弁護士は依頼者の代弁者で、正義の味方ではない

最近、大阪市の橋下市長をはじめ、弁護士の言動が問題となっているようで、「弁護士なのになぜ」と疑問を持つ方もいるに違いない。

だが、弁護士は、本来事件の依頼者の代弁者であり、正義の味方でもなんでもないことを経験したことがある。

港湾局の財産担当係長をやっていた時だから、多分1981年頃だったと思う。

某市会議員からの電話があり、財産のことである人に会ってほしいという。

市議会の控室に行くと、2人の男がいて、70歳くらいだった。

要件は、磯子区と中区の境界、当時は「横浜日赤病院の土地は、本来私の土地だから、私に遣せ」というものだった。

     

そこは、その後日赤病院が、横浜市港湾病院の運営主体となり、新山下に移転し、跡地は売却したので、今では民間の住宅等になっている。

この場所は、元々は明治時代から埋立工事を横浜市がやっていた。

当時の計画図を見ると、高級な住宅地で、きちんと区画されて海沿いのリゾートのような住宅を目指していた。

言ってみれば、千葉の浦安のようなウオーターフロントの住宅地であり、

「大正末にこんなことを考えていたのか」と驚いたものだ。

だが、この横浜市の埋立は昭和初期に中断されてしまった。恐慌と日中戦争の激化で、そのまま中途で放置されたようだ。

それを再開してのは、米占領軍である。

彼らは(PD工事と言うのだが)、占領軍の命令工事として、当時市内にあった戦災のガレキ等をこの一帯に捨てさせた。

そして、それは土地となり、横浜市のものとして竣工し、民間に売却して日赤病院になったのである。

また、今は根岸線の根岸駅の海側のエリアも、いろいろな複雑な経緯があったが、戦後横浜市が埋立して日本石油に売却されて製油所になった。

さて、問題は、「日赤病院の土地が自分のものだ」と主張するおじさんは、そのPD工事を米軍から受託した業者だったと言う。

そして、「工事代金は出せないが、その代わりに完成後は土地を上げる」という約束を米軍司令官から言われたというのだ。

随分面白いことがあるものだが、「その証拠書類はあるのですか」と聞く。

「当時占領軍の命令は絶対で、書類などはない。口約束だ、若いお前たちには分からないだろうが・・・」と怒ㇼだす。

陪席していた弁護士も、「そうだ、そうだ」と言う。

「では、書類の問題は別として、1960年代に当該地の埋立が完成した時、あなたは何故我々の土地だと訴えを起こさなかったのですか」と聞く。

すると、「その頃は仕事が忙しくて・・・」などと言う。

ともかく、その場は1時間半くらいで終わった。

その後すぐに、私はパシフィコ横浜に異動したのだが、彼らは何度も来て、自分たちの主張を繰り返したようだ。

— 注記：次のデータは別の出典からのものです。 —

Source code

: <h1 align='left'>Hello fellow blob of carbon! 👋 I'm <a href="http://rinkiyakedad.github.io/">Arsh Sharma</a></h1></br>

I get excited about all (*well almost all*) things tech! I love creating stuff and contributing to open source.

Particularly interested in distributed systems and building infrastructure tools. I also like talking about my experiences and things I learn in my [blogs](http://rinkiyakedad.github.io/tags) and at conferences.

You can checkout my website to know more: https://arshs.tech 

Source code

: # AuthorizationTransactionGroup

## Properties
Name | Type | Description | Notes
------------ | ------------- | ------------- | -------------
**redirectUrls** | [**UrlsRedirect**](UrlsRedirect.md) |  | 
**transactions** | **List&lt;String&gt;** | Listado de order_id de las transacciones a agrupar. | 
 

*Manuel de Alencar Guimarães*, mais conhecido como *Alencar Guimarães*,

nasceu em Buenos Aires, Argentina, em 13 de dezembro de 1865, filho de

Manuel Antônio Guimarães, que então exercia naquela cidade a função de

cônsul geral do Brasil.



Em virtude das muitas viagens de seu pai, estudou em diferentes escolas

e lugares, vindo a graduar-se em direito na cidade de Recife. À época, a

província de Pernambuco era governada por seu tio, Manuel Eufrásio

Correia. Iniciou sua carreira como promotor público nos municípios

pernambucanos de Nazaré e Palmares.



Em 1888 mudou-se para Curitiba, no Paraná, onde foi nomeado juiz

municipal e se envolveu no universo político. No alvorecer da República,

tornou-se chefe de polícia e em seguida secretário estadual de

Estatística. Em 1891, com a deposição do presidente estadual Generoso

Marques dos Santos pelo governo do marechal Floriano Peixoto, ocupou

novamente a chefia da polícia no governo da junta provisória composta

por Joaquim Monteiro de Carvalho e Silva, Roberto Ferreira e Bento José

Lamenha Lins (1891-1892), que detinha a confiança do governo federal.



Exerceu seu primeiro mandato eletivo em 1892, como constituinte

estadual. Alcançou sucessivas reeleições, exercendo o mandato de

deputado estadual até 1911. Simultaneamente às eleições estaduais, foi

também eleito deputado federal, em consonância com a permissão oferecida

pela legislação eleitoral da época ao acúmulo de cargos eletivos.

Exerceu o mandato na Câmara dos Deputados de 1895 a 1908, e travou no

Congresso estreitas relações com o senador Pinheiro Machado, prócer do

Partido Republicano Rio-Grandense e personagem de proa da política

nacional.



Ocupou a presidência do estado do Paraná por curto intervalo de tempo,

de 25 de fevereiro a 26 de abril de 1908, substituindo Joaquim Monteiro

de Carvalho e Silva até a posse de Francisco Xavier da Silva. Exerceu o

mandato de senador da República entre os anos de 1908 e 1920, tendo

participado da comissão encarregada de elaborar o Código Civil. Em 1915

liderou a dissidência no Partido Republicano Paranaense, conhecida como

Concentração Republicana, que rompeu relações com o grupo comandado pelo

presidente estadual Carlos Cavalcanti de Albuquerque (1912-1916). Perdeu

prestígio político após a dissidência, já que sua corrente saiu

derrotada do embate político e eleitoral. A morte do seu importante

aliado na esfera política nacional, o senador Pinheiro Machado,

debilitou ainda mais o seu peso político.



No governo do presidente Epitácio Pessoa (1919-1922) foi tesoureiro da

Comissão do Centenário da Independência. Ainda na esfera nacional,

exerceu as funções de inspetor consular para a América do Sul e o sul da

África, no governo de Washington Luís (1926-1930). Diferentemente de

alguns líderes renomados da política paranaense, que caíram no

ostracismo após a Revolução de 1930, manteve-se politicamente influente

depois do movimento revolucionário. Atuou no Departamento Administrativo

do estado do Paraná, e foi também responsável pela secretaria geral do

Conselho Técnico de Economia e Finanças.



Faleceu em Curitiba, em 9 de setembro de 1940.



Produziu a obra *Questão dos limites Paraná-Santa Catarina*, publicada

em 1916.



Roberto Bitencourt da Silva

このPD工事で根岸駅周辺の埋立ができたことについては、横浜の歴史の大家であるTさんにお聞きすると、一応その通りだが、売却代金云々は嘘に違いないとのことだった。

PD工事とは、procurement developement 工事で、米軍からの命令工事のことだそうだ。

 因みに、一緒に来た弁護士は、本当に東大卒の弁護士だった。だが、高齢になるとろくに仕事もないので、なんでもやるのではないかとのことだった。

この時、思ったのは弁護士と言うものは、依頼者の言い分をどうにでも代弁する者であり、公正な法の執行を目指す者ではないという貴重な教訓だった。